Bhinneka Tunggal NU
Tiga puluh tahun lalu, 14-18 Rabiul Awal 1405 H, Muktamar NU ke-27 di Situbondo berhasil mengobrak-abrik konstelasi politik NU. Betapa tidak, setelah menyatakan NU mengakui Pancasila sebagai asas tunggal dalam Munas NU 1983, setahun kemudian NU menyatakan kembali ke Khittah NU 1926. NU pensiun sebagai partai politik. NU tidak berpolitik praktis lagi.
Alhasil, ada yang berderai air mata menangis bombai, ada juga yang berjingkrak-jingkrak menang gemilang. Kembali ke Khittah NU 1926 telah menjadi keputusan strategis NU yang monumental hingga akhir zaman.
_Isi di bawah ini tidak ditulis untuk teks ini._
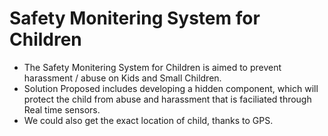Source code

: # Safety Monitering System for Children

* The Safety Monitering System for Children is aimed to prevent harassment / abuse on Kids and Small Children. 
* Solution Proposed includes developing a hidden component, which will protect the child from abuse and harassment that is faciliated through Real time sensors.
* We could also get the exact location of child, thanks to GPS.
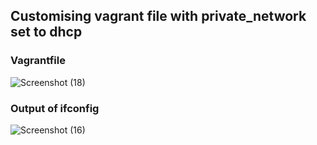 ## Customising vagrant file with private_network set to dhcp
### **Vagrantfile**
![Screenshot (18)](https://user-images.githubusercontent.com/105119379/194556661-2e881680-cc3d-4af8-9f58-c333dff89ecf.png)

### **Output of ifconfig**
![Screenshot (16)](https://user-images.githubusercontent.com/105119379/194556767-844d9e78-5152-4618-8dca-41af552a1408.png)
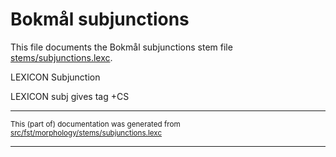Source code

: # Bokmål subjunctions

This file documents the Bokmål subjunctions stem file [stems/subjunctions.lexc](https://github.com/giellalt/lang-nob/blob/main/src/fst/stems/subjunctions.lexc).

LEXICON Subjunction

LEXICON subj gives tag +CS

* * *

<small>This (part of) documentation was generated from [src/fst/morphology/stems/subjunctions.lexc](https://github.com/giellalt/lang-nob/blob/main/src/fst/morphology/stems/subjunctions.lexc)</small>

---

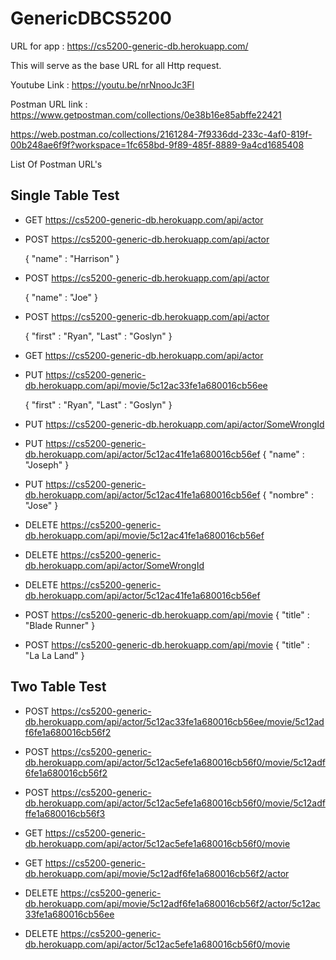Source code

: # GenericDBCS5200


URL for app : https://cs5200-generic-db.herokuapp.com/

This will serve as the base URL for all Http request.


Youtube Link  : https://youtu.be/nrNnooJc3FI


Postman URL link : https://www.getpostman.com/collections/0e38b16e85abffe22421

https://web.postman.co/collections/2161284-7f9336dd-233c-4af0-819f-00b248ae6f9f?workspace=1fc658bd-9f89-485f-8889-9a4cd1685408

List Of Postman URL's

## Single Table Test
* GET https://cs5200-generic-db.herokuapp.com/api/actor

* POST https://cs5200-generic-db.herokuapp.com/api/actor
 
  {
	  "name" : "Harrison"
  }

* POST https://cs5200-generic-db.herokuapp.com/api/actor

  {
	  "name" : "Joe"
  }

* POST https://cs5200-generic-db.herokuapp.com/api/actor

  {
	  "first" : "Ryan",
  	"Last" : "Goslyn"
  }

* GET https://cs5200-generic-db.herokuapp.com/api/actor

* PUT https://cs5200-generic-db.herokuapp.com/api/movie/5c12ac33fe1a680016cb56ee

  {
	  "first" : "Ryan",
  	"Last" : "Goslyn"
  }
   

* PUT https://cs5200-generic-db.herokuapp.com/api/actor/SomeWrongId

* PUT https://cs5200-generic-db.herokuapp.com/api/actor/5c12ac41fe1a680016cb56ef
  {
	  "name" : "Joseph"
  }

* PUT https://cs5200-generic-db.herokuapp.com/api/actor/5c12ac41fe1a680016cb56ef
  {
	  "nombre" : "Jose"
  }


* DELETE https://cs5200-generic-db.herokuapp.com/api/movie/5c12ac41fe1a680016cb56ef


* DELETE https://cs5200-generic-db.herokuapp.com/api/actor/SomeWrongId

* DELETE https://cs5200-generic-db.herokuapp.com/api/actor/5c12ac41fe1a680016cb56ef

* POST https://cs5200-generic-db.herokuapp.com/api/movie
  {
	  "title" : "Blade Runner"
  }

* POST https://cs5200-generic-db.herokuapp.com/api/movie
  {
	  "title" : "La La Land"
  }


## Two Table Test

* POST https://cs5200-generic-db.herokuapp.com/api/actor/5c12ac33fe1a680016cb56ee/movie/5c12adf6fe1a680016cb56f2

* POST https://cs5200-generic-db.herokuapp.com/api/actor/5c12ac5efe1a680016cb56f0/movie/5c12adf6fe1a680016cb56f2

* POST https://cs5200-generic-db.herokuapp.com/api/actor/5c12ac5efe1a680016cb56f0/movie/5c12adfffe1a680016cb56f3

* GET https://cs5200-generic-db.herokuapp.com/api/actor/5c12ac5efe1a680016cb56f0/movie

* GET https://cs5200-generic-db.herokuapp.com/api/movie/5c12adf6fe1a680016cb56f2/actor

* DELETE https://cs5200-generic-db.herokuapp.com/api/movie/5c12adf6fe1a680016cb56f2/actor/5c12ac33fe1a680016cb56ee

* DELETE https://cs5200-generic-db.herokuapp.com/api/actor/5c12ac5efe1a680016cb56f0/movie

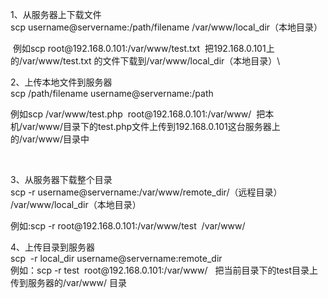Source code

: 1、从服务器上下载文件\
scp username\@servername:/path/filename /var/www/local\_dir（本地目录）

 例如scp root\@192.168.0.101:/var/www/test.txt  把192.168.0.101上的/var/www/test.txt 的文件下载到/var/www/local\_dir（本地目录）\\

2、上传本地文件到服务器\
scp /path/filename username\@servername:/path   

例如scp /var/www/test.php  root\@192.168.0.101:/var/www/  把本机/var/www/目录下的test.php文件上传到192.168.0.101这台服务器上的/var/www/目录中

 

3、从服务器下载整个目录\
scp -r username\@servername:/var/www/remote\_dir/（远程目录） /var/www/local\_dir（本地目录）

例如\:scp -r root\@192.168.0.101:/var/www/test  /var/www/  

4、上传目录到服务器\
scp  -r local\_dir username\@servername\:remote\_dir\
例如：scp -r test  root\@192.168.0.101:/var/www/   把当前目录下的test目录上传到服务器的/var/www/ 目录
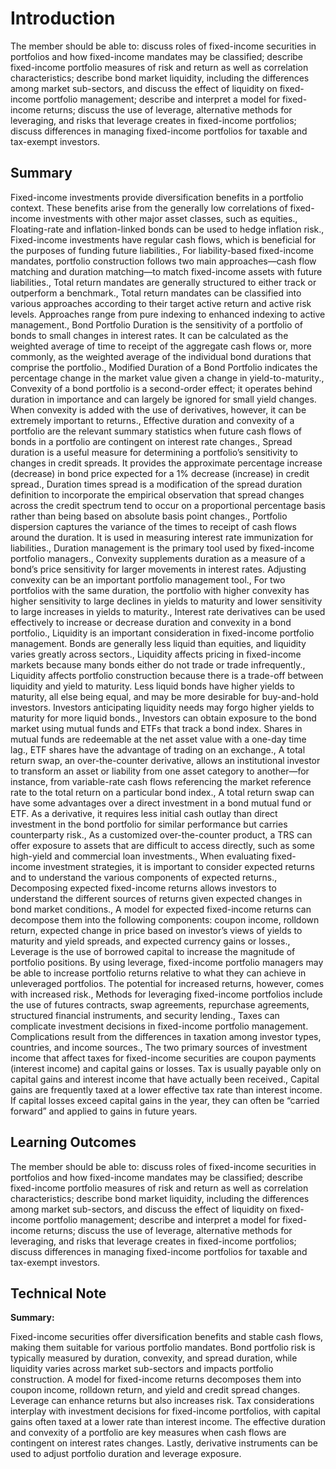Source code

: # Introduction

The member should be able to: discuss roles of fixed-income securities in portfolios and how fixed-income mandates may be classified; describe fixed-income portfolio measures of risk and return as well as correlation characteristics; describe bond market liquidity, including the differences among market sub-sectors, and discuss the effect of liquidity on fixed-income portfolio management; describe and interpret a model for fixed-income returns; discuss the use of leverage, alternative methods for leveraging, and risks that leverage creates in fixed-income portfolios; discuss differences in managing fixed-income portfolios for taxable and tax-exempt investors.

## Summary

Fixed-income investments provide diversification benefits in a portfolio context. These benefits arise from the generally low correlations of fixed-income investments with other major asset classes, such as equities., Floating-rate and inflation-linked bonds can be used to hedge inflation risk., Fixed-income investments have regular cash flows, which is beneficial for the purposes of funding future liabilities., For liability-based fixed-income mandates, portfolio construction follows two main approaches—cash flow matching and duration matching—to match fixed-income assets with future liabilities., Total return mandates are generally structured to either track or outperform a benchmark., Total return mandates can be classified into various approaches according to their target active return and active risk levels. Approaches range from pure indexing to enhanced indexing to active management., Bond Portfolio Duration is the sensitivity of a portfolio of bonds to small changes in interest rates. It can be calculated as the weighted average of time to receipt of the aggregate cash flows or, more commonly, as the weighted average of the individual bond durations that comprise the portfolio., Modified Duration of a Bond Portfolio indicates the percentage change in the market value given a change in yield-to-maturity., Convexity of a bond portfolio is a second-order effect; it operates behind duration in importance and can largely be ignored for small yield changes. When convexity is added with the use of derivatives, however, it can be extremely important to returns., Effective duration and convexity of a portfolio are the relevant summary statistics when future cash flows of bonds in a portfolio are contingent on interest rate changes., Spread duration is a useful measure for determining a portfolio’s sensitivity to changes in credit spreads. It provides the approximate percentage increase (decrease) in bond price expected for a 1% decrease (increase) in credit spread., Duration times spread is a modification of the spread duration definition to incorporate the empirical observation that spread changes across the credit spectrum tend to occur on a proportional percentage basis rather than being based on absolute basis point changes., Portfolio dispersion captures the variance of the times to receipt of cash flows around the duration. It is used in measuring interest rate immunization for liabilities., Duration management is the primary tool used by fixed-income portfolio managers., Convexity supplements duration as a measure of a bond’s price sensitivity for larger movements in interest rates. Adjusting convexity can be an important portfolio management tool., For two portfolios with the same duration, the portfolio with higher convexity has higher sensitivity to large declines in yields to maturity and lower sensitivity to large increases in yields to maturity., Interest rate derivatives can be used effectively to increase or decrease duration and convexity in a bond portfolio., Liquidity is an important consideration in fixed-income portfolio management. Bonds are generally less liquid than equities, and liquidity varies greatly across sectors., Liquidity affects pricing in fixed-income markets because many bonds either do not trade or trade infrequently., Liquidity affects portfolio construction because there is a trade-off between liquidity and yield to maturity. Less liquid bonds have higher yields to maturity, all else being equal, and may be more desirable for buy-and-hold investors. Investors anticipating liquidity needs may forgo higher yields to maturity for more liquid bonds., Investors can obtain exposure to the bond market using mutual funds and ETFs that track a bond index. Shares in mutual funds are redeemable at the net asset value with a one-day time lag., ETF shares have the advantage of trading on an exchange., A total return swap, an over-the-counter derivative, allows an institutional investor to transform an asset or liability from one asset category to another—for instance, from variable-rate cash flows referencing the market reference rate to the total return on a particular bond index., A total return swap can have some advantages over a direct investment in a bond mutual fund or ETF. As a derivative, it requires less initial cash outlay than direct investment in the bond portfolio for similar performance but carries counterparty risk., As a customized over-the-counter product, a TRS can offer exposure to assets that are difficult to access directly, such as some high-yield and commercial loan investments., When evaluating fixed-income investment strategies, it is important to consider expected returns and to understand the various components of expected returns., Decomposing expected fixed-income returns allows investors to understand the different sources of returns given expected changes in bond market conditions., A model for expected fixed-income returns can decompose them into the following components: coupon income, rolldown return, expected change in price based on investor’s views of yields to maturity and yield spreads, and expected currency gains or losses., Leverage is the use of borrowed capital to increase the magnitude of portfolio positions. By using leverage, fixed-income portfolio managers may be able to increase portfolio returns relative to what they can achieve in unleveraged portfolios. The potential for increased returns, however, comes with increased risk., Methods for leveraging fixed-income portfolios include the use of futures contracts, swap agreements, repurchase agreements, structured financial instruments, and security lending., Taxes can complicate investment decisions in fixed-income portfolio management. Complications result from the differences in taxation among investor types, countries, and income sources., The two primary sources of investment income that affect taxes for fixed-income securities are coupon payments (interest income) and capital gains or losses. Tax is usually payable only on capital gains and interest income that have actually been received., Capital gains are frequently taxed at a lower effective tax rate than interest income. If capital losses exceed capital gains in the year, they can often be “carried forward” and applied to gains in future years.

## Learning Outcomes

The member should be able to: discuss roles of fixed-income securities in portfolios and how fixed-income mandates may be classified; describe fixed-income portfolio measures of risk and return as well as correlation characteristics; describe bond market liquidity, including the differences among market sub-sectors, and discuss the effect of liquidity on fixed-income portfolio management; describe and interpret a model for fixed-income returns; discuss the use of leverage, alternative methods for leveraging, and risks that leverage creates in fixed-income portfolios; discuss differences in managing fixed-income portfolios for taxable and tax-exempt investors.

## Technical Note

**Summary:**

Fixed-income securities offer diversification benefits and stable cash flows, making them suitable for various portfolio mandates. Bond portfolio risk is typically measured by duration, convexity, and spread duration, while liquidity varies across market sub-sectors and impacts portfolio construction. A model for fixed-income returns decomposes them into coupon income, rolldown return, and yield and credit spread changes. Leverage can enhance returns but also increases risk. Tax considerations interplay with investment decisions for fixed-income portfolios, with capital gains often taxed at a lower rate than interest income. The effective duration and convexity of a portfolio are key measures when cash flows are contingent on interest rates changes. Lastly, derivative instruments can be used to adjust portfolio duration and leverage exposure.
Cerita lahirnya ketetapan “Kembali ke Khittah NU 1926” memang tidak seperti cerita menetasnya telur buaya dalam timbunan tanah, yang tanpa dierami induknya bisa menetas sendiri. Ada proses dan perjuangan yang lumayan panjang. Sekelompok aktivis muda NU seperti Abdurrahman Wahid, Fahmi D. Saifuddin, Mahbub Djunaidi, Said Budairi, Slamet Efendi Yusuf, dan lain-lain merenungi dan mencari jalan keluar nasib politisi NU yang selalu saja dipecundangi oleh politisi lainnya. Bisa-bisanya PPP, sebagai bagian dari fusi Partai NU bersama tiga partai lainnya, tiba-tiba diacak-acak oleh penguasa orde baru dengan menjadikan H.J. Naro sebagai Ketua Umumnya, dan para politisi NU yang vokal dicoret dari daftar caleg PPP.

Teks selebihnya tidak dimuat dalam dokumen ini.